Extracted entries:
____
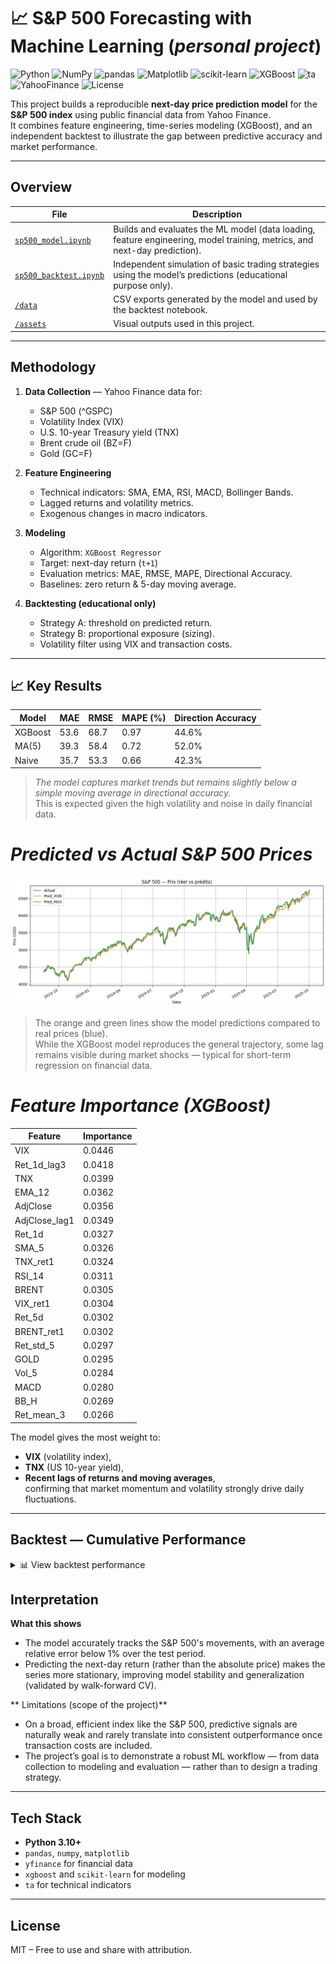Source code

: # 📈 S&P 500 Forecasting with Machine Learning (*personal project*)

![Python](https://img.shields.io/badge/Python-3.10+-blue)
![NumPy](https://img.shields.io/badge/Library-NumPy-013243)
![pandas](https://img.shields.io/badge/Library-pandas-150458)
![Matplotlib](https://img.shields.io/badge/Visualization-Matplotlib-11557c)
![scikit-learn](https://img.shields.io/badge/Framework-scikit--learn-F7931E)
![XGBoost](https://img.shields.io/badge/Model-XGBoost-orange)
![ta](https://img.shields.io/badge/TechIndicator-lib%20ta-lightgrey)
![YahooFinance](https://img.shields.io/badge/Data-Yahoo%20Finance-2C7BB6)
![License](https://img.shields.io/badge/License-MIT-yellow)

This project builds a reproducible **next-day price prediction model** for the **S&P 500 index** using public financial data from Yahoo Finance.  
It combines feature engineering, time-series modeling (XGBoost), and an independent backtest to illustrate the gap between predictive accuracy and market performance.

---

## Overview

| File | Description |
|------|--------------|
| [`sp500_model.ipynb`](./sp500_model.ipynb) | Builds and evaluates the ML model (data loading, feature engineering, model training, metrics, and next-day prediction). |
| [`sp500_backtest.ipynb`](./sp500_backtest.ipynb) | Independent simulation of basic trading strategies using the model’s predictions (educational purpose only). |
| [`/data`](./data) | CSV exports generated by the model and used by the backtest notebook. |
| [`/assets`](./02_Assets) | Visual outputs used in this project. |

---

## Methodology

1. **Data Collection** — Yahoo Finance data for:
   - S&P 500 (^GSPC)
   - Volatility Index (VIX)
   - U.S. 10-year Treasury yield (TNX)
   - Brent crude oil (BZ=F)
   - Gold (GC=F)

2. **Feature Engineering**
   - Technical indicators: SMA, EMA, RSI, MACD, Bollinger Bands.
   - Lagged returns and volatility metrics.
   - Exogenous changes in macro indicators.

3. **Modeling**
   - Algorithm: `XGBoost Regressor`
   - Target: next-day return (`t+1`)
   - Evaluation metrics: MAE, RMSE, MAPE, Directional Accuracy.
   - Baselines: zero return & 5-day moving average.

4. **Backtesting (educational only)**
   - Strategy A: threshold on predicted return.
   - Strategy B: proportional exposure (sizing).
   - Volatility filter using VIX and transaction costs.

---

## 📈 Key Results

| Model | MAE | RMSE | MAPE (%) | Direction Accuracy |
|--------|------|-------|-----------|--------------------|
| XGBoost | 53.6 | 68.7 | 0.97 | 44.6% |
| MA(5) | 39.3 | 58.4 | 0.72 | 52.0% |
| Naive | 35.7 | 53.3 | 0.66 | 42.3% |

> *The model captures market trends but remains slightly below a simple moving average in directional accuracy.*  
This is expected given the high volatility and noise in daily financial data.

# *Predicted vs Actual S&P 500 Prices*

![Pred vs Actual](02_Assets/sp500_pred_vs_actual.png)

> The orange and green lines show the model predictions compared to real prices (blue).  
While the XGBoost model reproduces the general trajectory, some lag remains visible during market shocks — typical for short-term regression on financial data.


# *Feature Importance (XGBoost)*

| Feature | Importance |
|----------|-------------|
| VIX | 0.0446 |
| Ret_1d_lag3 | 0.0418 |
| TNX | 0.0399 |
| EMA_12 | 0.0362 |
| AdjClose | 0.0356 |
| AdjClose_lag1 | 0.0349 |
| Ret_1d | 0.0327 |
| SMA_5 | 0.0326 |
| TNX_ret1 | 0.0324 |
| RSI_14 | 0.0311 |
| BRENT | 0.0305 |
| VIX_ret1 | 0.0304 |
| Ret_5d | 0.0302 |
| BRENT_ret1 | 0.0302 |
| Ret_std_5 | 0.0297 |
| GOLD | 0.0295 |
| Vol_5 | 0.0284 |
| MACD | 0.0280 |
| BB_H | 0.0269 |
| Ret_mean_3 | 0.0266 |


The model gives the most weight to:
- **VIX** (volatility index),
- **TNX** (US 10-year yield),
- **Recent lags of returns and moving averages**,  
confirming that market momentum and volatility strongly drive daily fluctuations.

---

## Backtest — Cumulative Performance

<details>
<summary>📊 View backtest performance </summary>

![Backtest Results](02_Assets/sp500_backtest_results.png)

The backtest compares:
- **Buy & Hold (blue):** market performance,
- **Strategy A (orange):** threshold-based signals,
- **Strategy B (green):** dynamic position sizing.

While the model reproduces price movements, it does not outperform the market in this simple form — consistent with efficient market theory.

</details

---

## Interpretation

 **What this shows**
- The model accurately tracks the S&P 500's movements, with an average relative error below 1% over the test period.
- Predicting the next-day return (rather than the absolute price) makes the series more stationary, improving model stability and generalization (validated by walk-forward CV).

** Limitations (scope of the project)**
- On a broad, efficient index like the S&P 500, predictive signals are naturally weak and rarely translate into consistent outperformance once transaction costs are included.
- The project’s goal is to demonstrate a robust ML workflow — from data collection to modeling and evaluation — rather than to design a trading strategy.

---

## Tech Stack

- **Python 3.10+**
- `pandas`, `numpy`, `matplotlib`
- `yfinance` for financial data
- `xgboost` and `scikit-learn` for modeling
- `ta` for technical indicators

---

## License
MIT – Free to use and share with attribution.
____
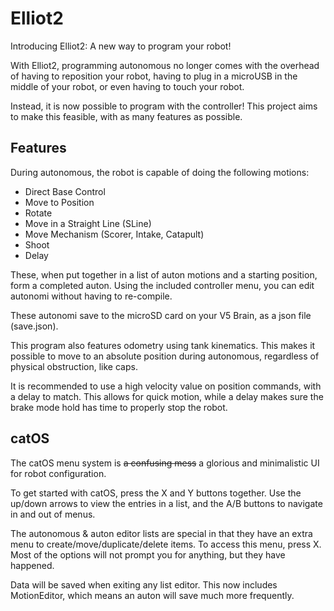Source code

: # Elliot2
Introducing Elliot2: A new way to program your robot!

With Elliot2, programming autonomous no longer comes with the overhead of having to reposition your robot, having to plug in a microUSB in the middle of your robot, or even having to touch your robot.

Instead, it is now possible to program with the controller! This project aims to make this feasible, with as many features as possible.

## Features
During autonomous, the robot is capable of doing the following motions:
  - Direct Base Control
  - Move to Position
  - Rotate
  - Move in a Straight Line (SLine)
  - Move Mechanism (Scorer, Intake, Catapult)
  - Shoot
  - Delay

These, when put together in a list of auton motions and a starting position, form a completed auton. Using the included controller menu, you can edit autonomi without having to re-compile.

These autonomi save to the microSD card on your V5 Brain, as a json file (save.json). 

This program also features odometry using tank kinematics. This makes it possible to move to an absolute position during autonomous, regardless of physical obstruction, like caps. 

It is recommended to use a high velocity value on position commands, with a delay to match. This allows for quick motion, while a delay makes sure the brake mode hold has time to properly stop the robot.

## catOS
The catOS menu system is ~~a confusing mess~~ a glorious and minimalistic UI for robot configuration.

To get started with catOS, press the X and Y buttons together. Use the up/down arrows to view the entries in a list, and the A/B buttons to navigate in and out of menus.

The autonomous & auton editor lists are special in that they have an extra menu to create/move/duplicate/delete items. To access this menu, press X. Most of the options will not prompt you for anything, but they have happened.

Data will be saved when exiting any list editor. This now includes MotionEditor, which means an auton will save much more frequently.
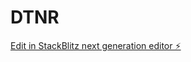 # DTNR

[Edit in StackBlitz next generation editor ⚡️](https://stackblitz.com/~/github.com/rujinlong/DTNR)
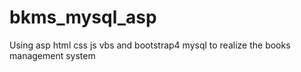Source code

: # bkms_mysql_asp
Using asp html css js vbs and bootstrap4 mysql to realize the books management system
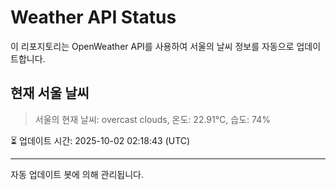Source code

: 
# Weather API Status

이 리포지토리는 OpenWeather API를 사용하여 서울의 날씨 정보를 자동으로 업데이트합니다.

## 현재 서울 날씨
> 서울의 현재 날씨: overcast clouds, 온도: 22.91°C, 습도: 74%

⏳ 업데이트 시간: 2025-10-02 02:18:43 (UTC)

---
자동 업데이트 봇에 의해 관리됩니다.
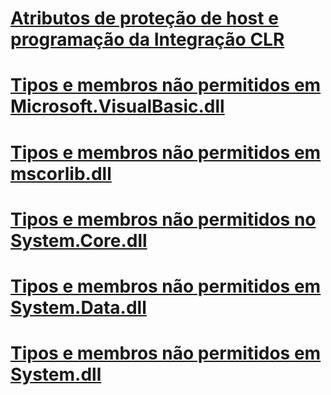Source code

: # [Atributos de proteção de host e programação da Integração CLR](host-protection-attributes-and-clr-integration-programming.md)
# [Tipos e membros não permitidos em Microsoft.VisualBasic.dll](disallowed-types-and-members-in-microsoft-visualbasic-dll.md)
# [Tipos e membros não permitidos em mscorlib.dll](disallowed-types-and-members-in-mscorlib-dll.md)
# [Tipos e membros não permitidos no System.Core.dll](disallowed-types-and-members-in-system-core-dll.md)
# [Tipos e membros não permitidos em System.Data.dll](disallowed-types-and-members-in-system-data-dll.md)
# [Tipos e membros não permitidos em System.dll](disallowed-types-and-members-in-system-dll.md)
____
Retype the records above, but only those lines that fall between the line containing "While the model" and the line containing "- The model", with both of those lines included, exactly as written.

While the model reproduces price movements, it does not outperform the market in this simple form — consistent with efficient market theory.

</details

---

## Interpretation

 **What this shows**
- The model accurately tracks the S&P 500's movements, with an average relative error below 1% over the test period.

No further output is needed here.